Moir\'e Fringes in Conductive Atomic Force Microscopy

TL;DR

This paper reports the observation of moiré fringes in conductive atomic force microscopy scans on a ferroelectric material, revealing how experimental parameters influence these patterns and their implications for local transport measurements.

Contribution

It demonstrates that moiré fringes in cAFM are caused by a superposition of scan parameters and sample properties, providing guidelines to distinguish intrinsic from extrinsic effects.

Findings

Moiré fringes arise from scan and sample superposition.

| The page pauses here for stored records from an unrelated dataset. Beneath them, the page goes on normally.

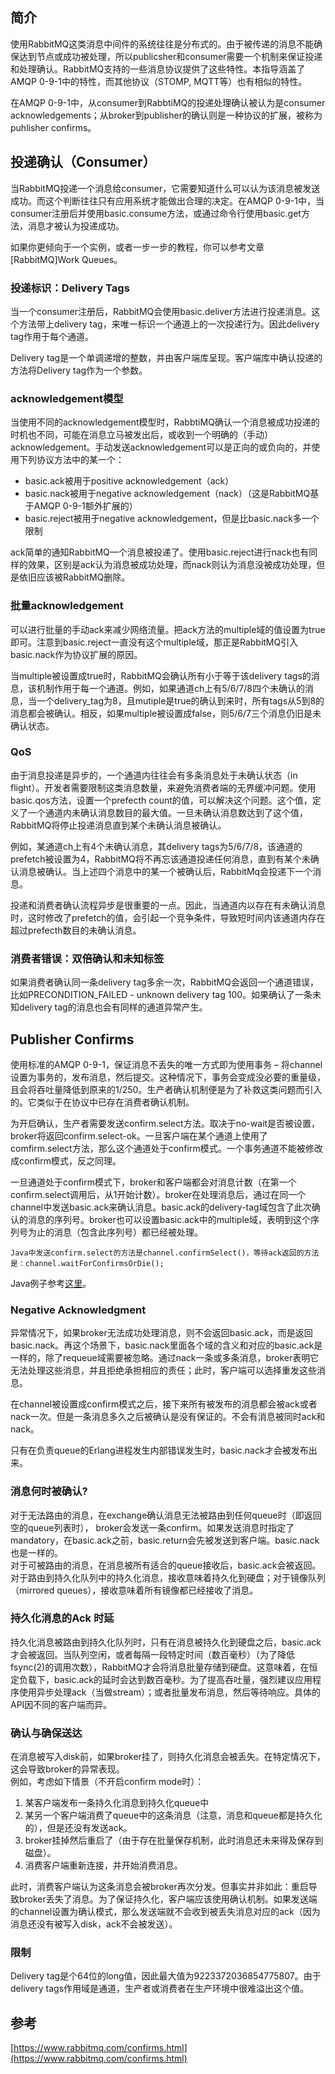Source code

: ## 简介

使用RabbitMQ这类消息中间件的系统往往是分布式的。由于被传递的消息不能确保达到节点或成功被处理，所以publicsher和consumer需要一个机制来保证投递和处理确认。RabbitMQ支持的一些消息协议提供了这些特性。本指导涵盖了AMQP 0-9-1中的特性，而其他协议（STOMP, MQTT等）也有相似的特性。

在AMQP 0-9-1中，从consumer到RabbtiMQ的投递处理确认被认为是consumer acknowledgements；从broker到publisher的确认则是一种协议的扩展，被称为puhlisher confirms。

## 投递确认（Consumer）

当RabbitMQ投递一个消息给consumer，它需要知道什么可以认为该消息被发送成功。而这个判断往往只有应用系统才能做出合理的决定。在AMQP 0-9-1中，当consumer注册后并使用basic.consume方法，或通过命令行使用basic.get方法，消息才被认为投递成功。

如果你更倾向于一个实例，或者一步一步的教程，你可以参考文章\[RabbitMQ\]Work Queues。

### 投递标识：Delivery Tags

当一个consumer注册后，RabbitMQ会使用basic.deliver方法进行投递消息。这个方法带上delivery tag，来唯一标识一个通道上的一次投递行为。因此delivery tag作用于每个通道。

Delivery tag是一个单调递增的整数，并由客户端库呈现。客户端库中确认投递的方法将Delivery tag作为一个参数。

### acknowledgement模型

当使用不同的acknowledgement模型时，RabbtiMQ确认一个消息被成功投递的时机也不同，可能在消息立马被发出后，或收到一个明确的（手动）acknowledgement。手动发送acknowledgement可以是正向的或负向的，并使用下列协议方法中的某一个：

* basic.ack被用于positive acknowledgement（ack）
* basic.nack被用于negative acknowledgement（nack）（这是RabbitMQ基于AMQP 0-9-1额外扩展的）
* basic.reject被用于negative acknowledgement，但是比basic.nack多一个限制

ack简单的通知RabbitMQ一个消息被投递了。使用basic.reject进行nack也有同样的效果，区别是ack认为消息被成功处理，而nack则认为消息没被成功处理，但是依旧应该被RabbitMQ删除。

### 批量acknowledgement

可以进行批量的手动ack来减少网络流量。把ack方法的multiple域的值设置为true即可。注意到basic.reject一直没有这个multiple域，那正是RabbitMQ引入basic.nack作为协议扩展的原因。

当multiple被设置成true时，RabbitMQ会确认所有小于等于该delivery tags的消息，该机制作用于每一个通道。例如，如果通道ch上有5/6/7/8四个未确认的消息，当一个delivery\_tag为8，且mutiple是true的确认到来时，所有tags从5到8的消息都会被确认。相反，如果multiple被设置成false，则5/6/7三个消息仍旧是未确认状态。

### QoS

由于消息投递是异步的，一个通道内往往会有多条消息处于未确认状态（in flight）。开发者需要限制这类消息数量，来避免消费者端的无界缓冲问题。使用basic.qos方法，设置一个prefecth count的值，可以解决这个问题。这个值，定义了一个通道内未确认消息数目的最大值。一旦未确认消息数达到了这个值，RabbitMQ将停止投递消息直到某个未确认消息被确认。

例如，某通道ch上有4个未确认消息，其delivery tags为5/6/7/8，该通道的prefetch被设置为4，RabbitMQ将不再忘该通道投递任何消息，直到有某个未确认消息被确认。当上述四个消息中的某一个被确认后，RabbitMq会投递下一个消息。

投递和消费者确认流程异步是很重要的一点。因此，当通道内以存在有未确认消息时，这时修改了prefetch的值，会引起一个竞争条件，导致短时间内该通道内存在超过prefecth数目的未确认消息。

### 消费者错误：双倍确认和未知标签

如果消费者确认同一条delivery tag多余一次，RabbitMQ会返回一个通道错误，比如PRECONDITION\_FAILED - unknown delivery tag 100。如果确认了一条未知delivery tag的消息也会有同样的通道异常产生。

## Publisher Confirms

使用标准的AMQP 0-9-1，保证消息不丢失的唯一方式即为使用事务 – 将channel设置为事务的，发布消息，然后提交。这种情况下，事务会变成没必要的重量级，且会将吞吐量降低到原来的1/250。生产者确认机制便是为了补救这类问题而引入的。它类似于在协议中已存在消费者确认机制。

为开启确认，生产者需要发送confirm.select方法。取决于no-wait是否被设置，broker将返回confirm.select-ok。一旦客户端在某个通道上使用了comfirm.select方法，那么这个通道处于confirm模式。一个事务通道不能被修改成confirm模式，反之同理。

一旦通道处于confirm模式下，broker和客户端都会对消息计数（在第一个confirm.select调用后，从1开始计数）。broker在处理消息后，通过在同一个channel中发送basic.ack来确认消息。basic.ack的delivery-tag域包含了此次确认的消息的序列号。broker也可以设置basic.ack中的multiple域，表明到这个序列号为止的消息（包含此序列号）都已经被处理。

```
Java中发送confirm.select的方法是channel.confirmSelect()，等待ack返回的方法是：channel.waitForConfirmsOrDie();
```

Java例子参考[这里](http://hg.rabbitmq.com/rabbitmq-java-client/file/default/test/src/com/rabbitmq/examples/ConfirmDontLoseMessages.java)。

### Negative Acknowledgment

异常情况下，如果broker无法成功处理消息，则不会返回basic.ack，而是返回basic.nack。再这个场景下，basic.nack里面各个域的含义和对应的basic.ack是一样的，除了requeue域需要被忽略。通过nack一条或多条消息，broker表明它无法处理这些消息，并且拒绝承担相应的责任；此时，客户端可以选择重发这些消息。

在channel被设置成confirm模式之后，接下来所有被发布的消息都会被ack或者nack一次。但是一条消息多久之后被确认是没有保证的。不会有消息被同时ack和nack。

只有在负责queue的Erlang进程发生内部错误发生时，basic.nack才会被发布出来。

### 消息何时被确认?

对于无法路由的消息，在exchange确认消息无法被路由到任何queue时（即返回空的queue列表时）， broker会发送一条confirm。如果发送消息时指定了mandatory，在basic.ack之前，basic.return会先被发送到客户端。basic.nack也是一样的。  
对于可被路由的消息，在消息被所有适合的queue接收后，basic.ack会被返回。对于路由到持久化队列中的持久化消息，接收意味着持久化到硬盘；对于镜像队列（mirrored queues），接收意味着所有镜像都已经接收了消息。

### 持久化消息的Ack 时延

持久化消息被路由到持久化队列时，只有在消息被持久化到硬盘之后，basic.ack才会被返回。当队列空闲，或者每隔一段特定时间（数百毫秒）（为了降低fsync\(2\)的调用次数），RabbitMQ才会将消息批量存储到硬盘。这意味着，在恒定负载下，basic.ack的延时会达到数百毫秒。为了提高吞吐量，强烈建议应用程序使用异步处理ack（当做stream）；或者批量发布消息，然后等待响应。具体的API因不同的客户端而异。

### 确认与确保送达

在消息被写入disk前，如果broker挂了，则持久化消息会被丢失。在特定情况下，这会导致broker的异常表现。  
例如，考虑如下情景（不开启confirm mode时）：

1. 某客户端发布一条持久化消息到持久化queue中
2. 某另一个客户端消费了queue中的这条消息（注意，消息和queue都是持久化的），但是还没有发送ack。
3. broker挂掉然后重启了（由于存在批量保存机制，此时消息还未来得及保存到磁盘）。
4. 消费客户端重新连接，并开始消费消息。

此时，消费客户端认为这条消息会被broker再次分发。但事实并非如此：重启导致broker丢失了消息。为了保证持久化，客户端应该使用确认机制。如果发送端的channel设置为确认模式，那么发送端就不会收到被丢失消息对应的ack（因为消息还没有被写入disk，ack不会被发送）。

### 限制

Delivery tag是个64位的long值，因此最大值为9223372036854775807。由于delivery tags作用域是通道，生产者或消费者在生产环境中很难溢出这个值。

## 参考

[https://www.rabbitmq.com/confirms.html](https://www.rabbitmq.com/confirms.html)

Experimental parameters significantly affect moiré pattern formation.

Potential to enhance measurement resolution using moiré effects.

Abstract

Moir\'e physics plays an important role for the characterization of functional materials and the engineering of physical properties in general, ranging from strain-driven transport phenomena to superconductivity. Here, we report the observation of moir\'e fringes in conductive atomic force microscopy (cAFM) scans gained on the model ferroelectric Er(Mn,Ti)O$_3$. By performing a systematic study of the impact of key experimental parameters on the emergent moir\'e fringes, such as scan angle and pixel density, we demonstrate that the observed fringes arise due to a superposition of the applied raster scanning and sample-intrinsic properties, classifying the measured modulation in conductance as a scanning moir\'e effect. Our findings are important for the investigation of local transport phenomena in moir\'e engineered materials by cAFM, providing a general guideline for distinguishing extrinsic from intrinsic moir\'e effects. Furthermore, the experiments provide a possible pathway for enhancing the sensitivity, pushing the resolution limit of local transport measurements by probing conductance variations at the spatial resolution limit via more long-ranged moir\'e patterns.